• **GIVEN DATA**:

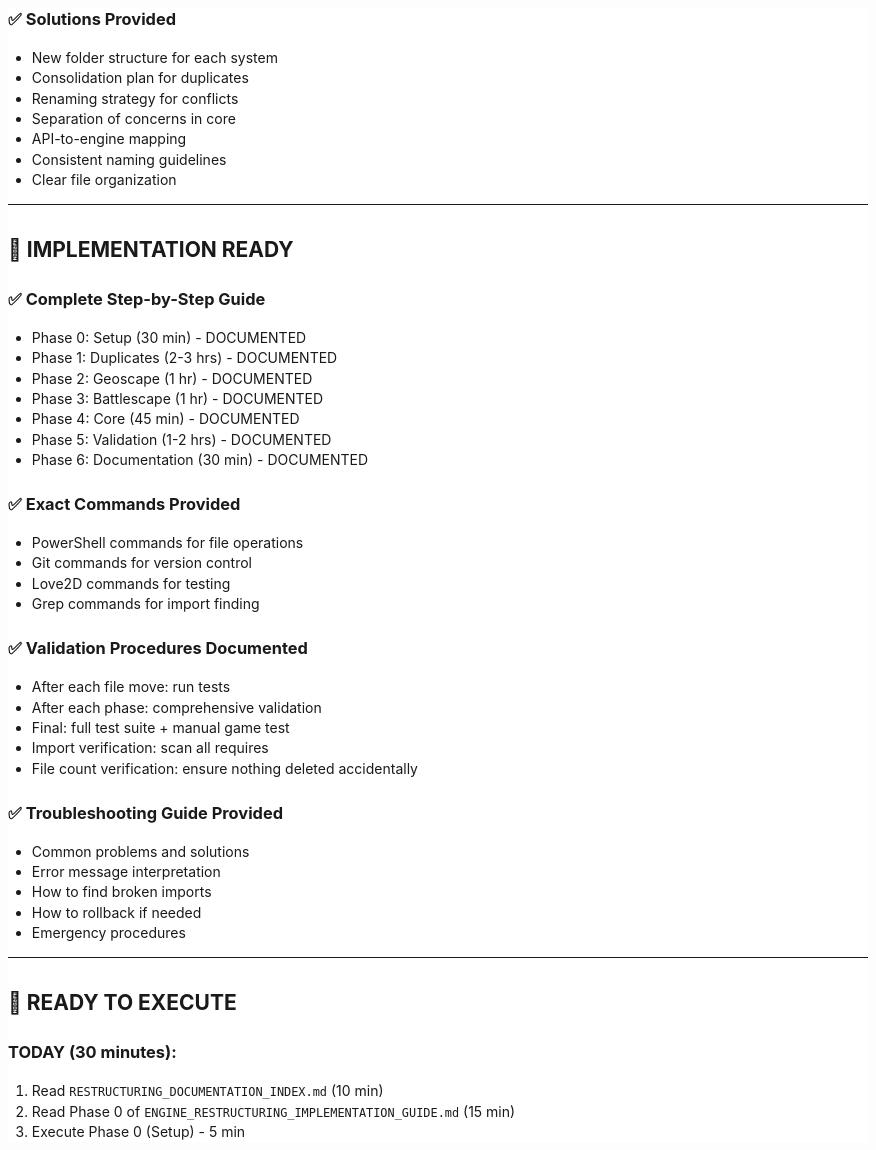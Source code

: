 ### ✅ Solutions Provided
- New folder structure for each system
- Consolidation plan for duplicates
- Renaming strategy for conflicts
- Separation of concerns in core
- API-to-engine mapping
- Consistent naming guidelines
- Clear file organization

---

## 🎯 IMPLEMENTATION READY

### ✅ Complete Step-by-Step Guide
- Phase 0: Setup (30 min) - DOCUMENTED
- Phase 1: Duplicates (2-3 hrs) - DOCUMENTED  
- Phase 2: Geoscape (1 hr) - DOCUMENTED
- Phase 3: Battlescape (1 hr) - DOCUMENTED
- Phase 4: Core (45 min) - DOCUMENTED
- Phase 5: Validation (1-2 hrs) - DOCUMENTED
- Phase 6: Documentation (30 min) - DOCUMENTED

### ✅ Exact Commands Provided
- PowerShell commands for file operations
- Git commands for version control
- Love2D commands for testing
- Grep commands for import finding

### ✅ Validation Procedures Documented
- After each file move: run tests
- After each phase: comprehensive validation
- Final: full test suite + manual game test
- Import verification: scan all requires
- File count verification: ensure nothing deleted accidentally

### ✅ Troubleshooting Guide Provided
- Common problems and solutions
- Error message interpretation
- How to find broken imports
- How to rollback if needed
- Emergency procedures

---

## 🚀 READY TO EXECUTE

### TODAY (30 minutes):
1. Read `RESTRUCTURING_DOCUMENTATION_INDEX.md` (10 min)
2. Read Phase 0 of `ENGINE_RESTRUCTURING_IMPLEMENTATION_GUIDE.md` (15 min)
3. Execute Phase 0 (Setup) - 5 min
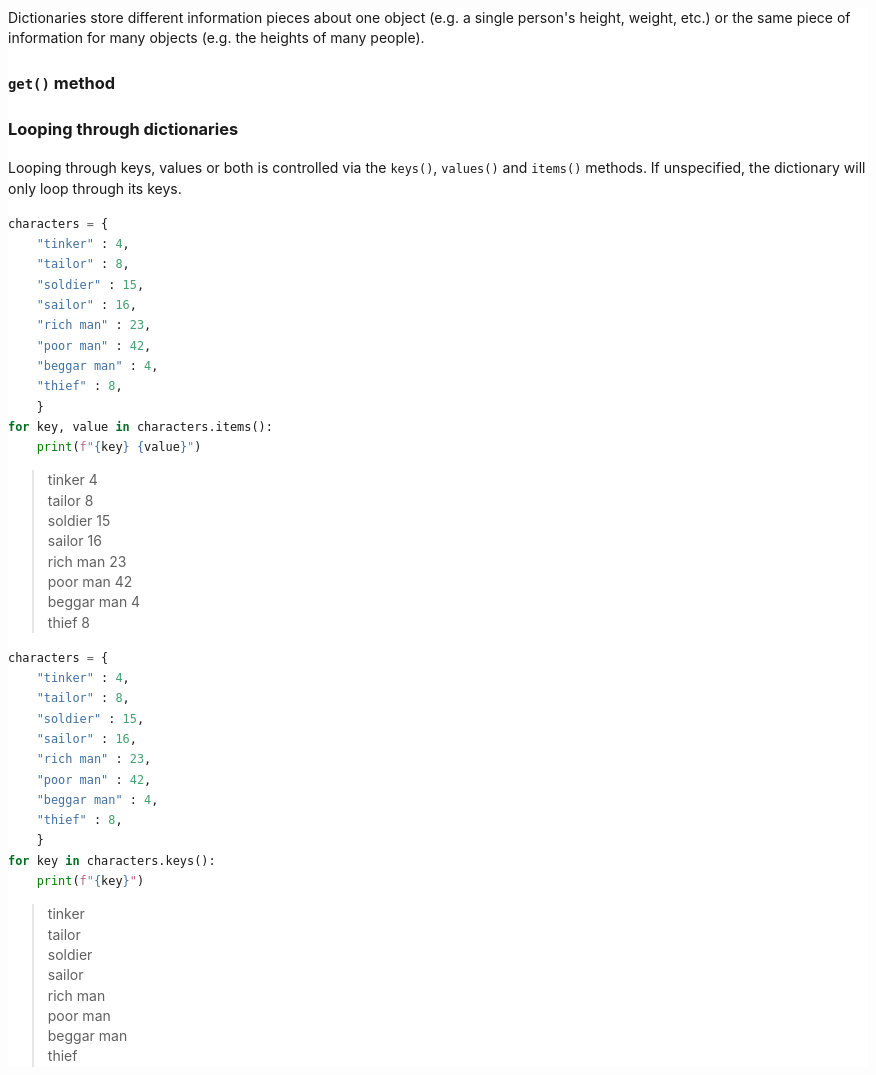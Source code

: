 Dictionaries store different information pieces about one object (e.g. a single person's height, weight, etc.) or the same piece of information for many objects (e.g. the heights of many people).

### ```get()``` method

### Looping through dictionaries
Looping through keys, values or both is controlled via the ```keys()```, ```values()``` and ```items()``` methods.
If unspecified, the dictionary will only loop through its keys.
```python
characters = {
    "tinker" : 4,
    "tailor" : 8, 
    "soldier" : 15, 
    "sailor" : 16, 
    "rich man" : 23, 
    "poor man" : 42, 
    "beggar man" : 4, 
    "thief" : 8,
    }
for key, value in characters.items():
    print(f"{key} {value}")
```
> tinker 4\
> tailor 8\
> soldier 15\
> sailor 16\
> rich man 23\
> poor man 42\
> beggar man 4\
> thief 8

```python
characters = {
    "tinker" : 4,
    "tailor" : 8, 
    "soldier" : 15, 
    "sailor" : 16, 
    "rich man" : 23, 
    "poor man" : 42, 
    "beggar man" : 4, 
    "thief" : 8,
    }
for key in characters.keys():
    print(f"{key}")
```
> tinker\
> tailor\
> soldier\
> sailor\
> rich man\
> poor man\
> beggar man\
> thief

• **ABOUT THIS EXERCISE**: Of the entries listed above, reproduce only the lines starting at the line containing "### ✅ Validation Procedures Documented" and ending at the line containing "### TODAY (30". Include both, exactly as they stand.

• **OUTPUT OF THE EXERCISE**:
### ✅ Validation Procedures Documented
- After each file move: run tests
- After each phase: comprehensive validation
- Final: full test suite + manual game test
- Import verification: scan all requires
- File count verification: ensure nothing deleted accidentally

### ✅ Troubleshooting Guide Provided
- Common problems and solutions
- Error message interpretation
- How to find broken imports
- How to rollback if needed
- Emergency procedures

---

## 🚀 READY TO EXECUTE

### TODAY (30 minutes):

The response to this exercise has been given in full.